Ontario made headlines in 2021 by banning non-compete agreements for most workers. But non-solicitation clauses are still common — and still enforceable. Here's what you need to know before you leave your job or receive a demand letter.
Ontario's 2021 Ban on Non-Compete Agreements
The Working for Workers Act, 2021 amended the ESA to prohibit employers from entering into non-compete agreements with employees as of October 25, 2021. A non-compete clause prevents you from working for a competitor or starting a competing business for a specified period after leaving.
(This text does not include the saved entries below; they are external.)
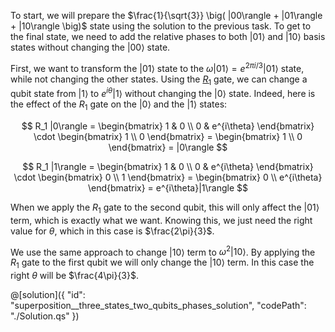 To start, we will prepare the $\frac{1}{\sqrt{3}} \big( |00\rangle +  |01\rangle + |10\rangle \big)$ state using the solution to the previous task. To get to the final state, we need to add the relative phases to both $|01\rangle$ and $|10\rangle$ basis states without changing the $|00\rangle$ state.

First, we want to transform the $|01\rangle$ state to the $\omega |01\rangle = e^{2\pi i/3} |01\rangle$ state, while not changing the other states.
Using the [$R_1$](https://learn.microsoft.com/qsharp/api/qsharp-lang/microsoft.quantum.intrinsic/r1) gate, we can change a qubit state from $|1\rangle$ to $e^{i\theta}|1\rangle$ without changing the $|0\rangle$ state.
Indeed, here is the effect of the $R_1$ gate on the $|0\rangle$ and the $|1\rangle$ states:

$$ R_1 |0\rangle = \begin{bmatrix} 1 & 0 \\ 0 & e^{i\theta} \end{bmatrix} \cdot \begin{bmatrix} 1 \\ 0 \end{bmatrix} = \begin{bmatrix} 1 \\ 0 \end{bmatrix} = |0\rangle $$

$$ R_1 |1\rangle = \begin{bmatrix} 1 & 0 \\ 0 & e^{i\theta} \end{bmatrix} \cdot \begin{bmatrix} 0 \\ 1 \end{bmatrix} = \begin{bmatrix} 0 \\ e^{i\theta} \end{bmatrix} = e^{i\theta}|1\rangle $$

When we apply the $R_1$ gate to the second qubit, this will only affect the $|01\rangle$ term, which is exactly what we want. Knowing this, we just need the right value for $\theta$, which in this case is $\frac{2\pi}{3}$.

We use the same approach to change $|10\rangle$ term to $\omega^2 |10\rangle$. By applying the $R_1$ gate to the first qubit we will only change the $|10\rangle$ term. In this case the right $\theta$ will be $\frac{4\pi}{3}$.


@[solution]({
    "id": "superposition__three_states_two_qubits_phases_solution",
    "codePath": "./Solution.qs"
})
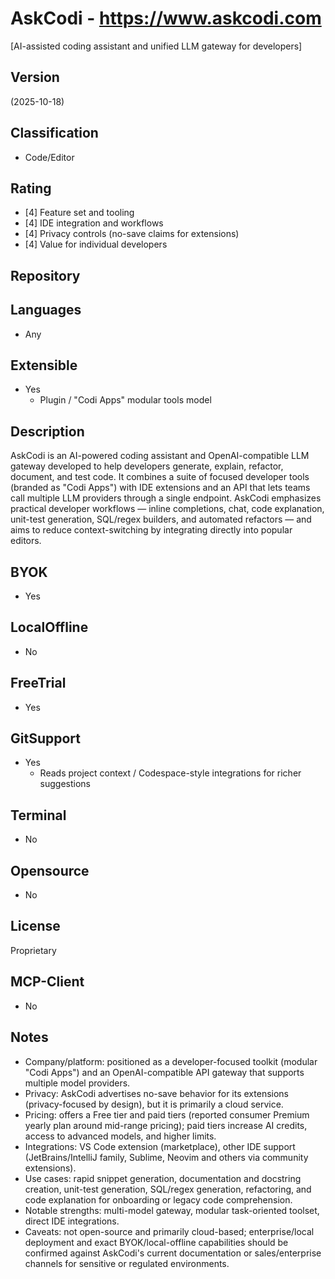 # AskCodi - https://www.askcodi.com
[AI-assisted coding assistant and unified LLM gateway for developers]
## Version
(2025-10-18)
## Classification 
- Code/Editor

## Rating
- [4] Feature set and tooling
- [4] IDE integration and workflows
- [4] Privacy controls (no-save claims for extensions)
- [4] Value for individual developers
## Repository

## Languages
- Any
## Extensible
- Yes
  - Plugin / "Codi Apps" modular tools model
## Description
AskCodi is an AI-powered coding assistant and OpenAI-compatible LLM gateway developed to help developers generate, explain, refactor, document, and test code. It combines a suite of focused developer tools (branded as "Codi Apps") with IDE extensions and an API that lets teams call multiple LLM providers through a single endpoint. AskCodi emphasizes practical developer workflows — inline completions, chat, code explanation, unit-test generation, SQL/regex builders, and automated refactors — and aims to reduce context-switching by integrating directly into popular editors.
## BYOK
- Yes

## LocalOffline
- No
## FreeTrial
- Yes
## GitSupport
- Yes
  - Reads project context / Codespace-style integrations for richer suggestions
## Terminal
- No
## Opensource
- No
## License
Proprietary
## MCP-Client
- No
## Notes
- Company/platform: positioned as a developer-focused toolkit (modular "Codi Apps") and an OpenAI-compatible API gateway that supports multiple model providers.  
- Privacy: AskCodi advertises no-save behavior for its extensions (privacy-focused by design), but it is primarily a cloud service.  
- Pricing: offers a Free tier and paid tiers (reported consumer Premium yearly plan around mid-range pricing); paid tiers increase AI credits, access to advanced models, and higher limits.  
- Integrations: VS Code extension (marketplace), other IDE support (JetBrains/IntelliJ family, Sublime, Neovim and others via community extensions).  
- Use cases: rapid snippet generation, documentation and docstring creation, unit-test generation, SQL/regex generation, refactoring, and code explanation for onboarding or legacy code comprehension.  
- Notable strengths: multi-model gateway, modular task-oriented toolset, direct IDE integrations.  
- Caveats: not open-source and primarily cloud-based; enterprise/local deployment and exact BYOK/local-offline capabilities should be confirmed against AskCodi's current documentation or sales/enterprise channels for sensitive or regulated environments.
Important exception: The ban does not apply to executives(those who hold the highest decision-making authority in the company) or to clauses in business sale/franchise agreements where you also received ownership proceeds.
Non-Solicitation vs. Non-Compete: The Key Difference
| Type | What It Restricts | Enforceable in Ontario? |
|---|
| Non-Compete | Working for a competitor or starting a rival business | Banned for most employees since Oct 2021 |
| Non-Solicitation (Clients) | Contacting former clients/customers | Yes, if reasonable in scope, geography, and time |
| Non-Solicitation (Employees) | Recruiting former colleagues to a new employer | Yes, if reasonable in scope and time |
| Confidentiality | Disclosing trade secrets or proprietary information | Yes — survives employment indefinitely |
What Makes a Non-Solicitation Clause Enforceable?
Courts apply a reasonableness test. A clause must be:
- Reasonable in time: 6–24 months is typical; longer periods are more likely to be struck down
- Reasonable in scope: Limited to clients/employees you actually had contact with — not the entire customer list
- Reasonable in geography: Must reflect where you actually worked
- Supported by consideration: If imposed mid-employment without a raise, signing bonus, or promotion, it may be void
Pro tip: Courts strictly interpret ambiguous restrictive covenants against the employer. Vague or overly broad language often means the clause is unenforceable.
What to Do If Your Employer Threatens Enforcement
- Obtain a copy of your actual employment contract and locate the restrictive covenant clause.
- Determine whether the clause covers a non-compete (likely void) or a non-solicitation (possibly enforceable).
- Check whether the clause was introduced mid-employment without additional compensation — if so, it may be unenforceable for lack of consideration.
- Do not ignore a cease-and-desist letter — respond through a legal representative.
- If threatened with an injunction, act immediately — courts can grant temporary orders on short notice.
Confidentiality Obligations Are Different
Even where a non-compete is void, you remain bound by your duty of confidentiality. You cannot take client lists, pricing models, trade secrets, or proprietary data when you leave — even if you built them yourself during employment.
Don't copy data on your way out. Forwarding work emails, copying client databases, or downloading proprietary files before resignation can expose you to civil and even criminal liability regardless of any non-compete ban.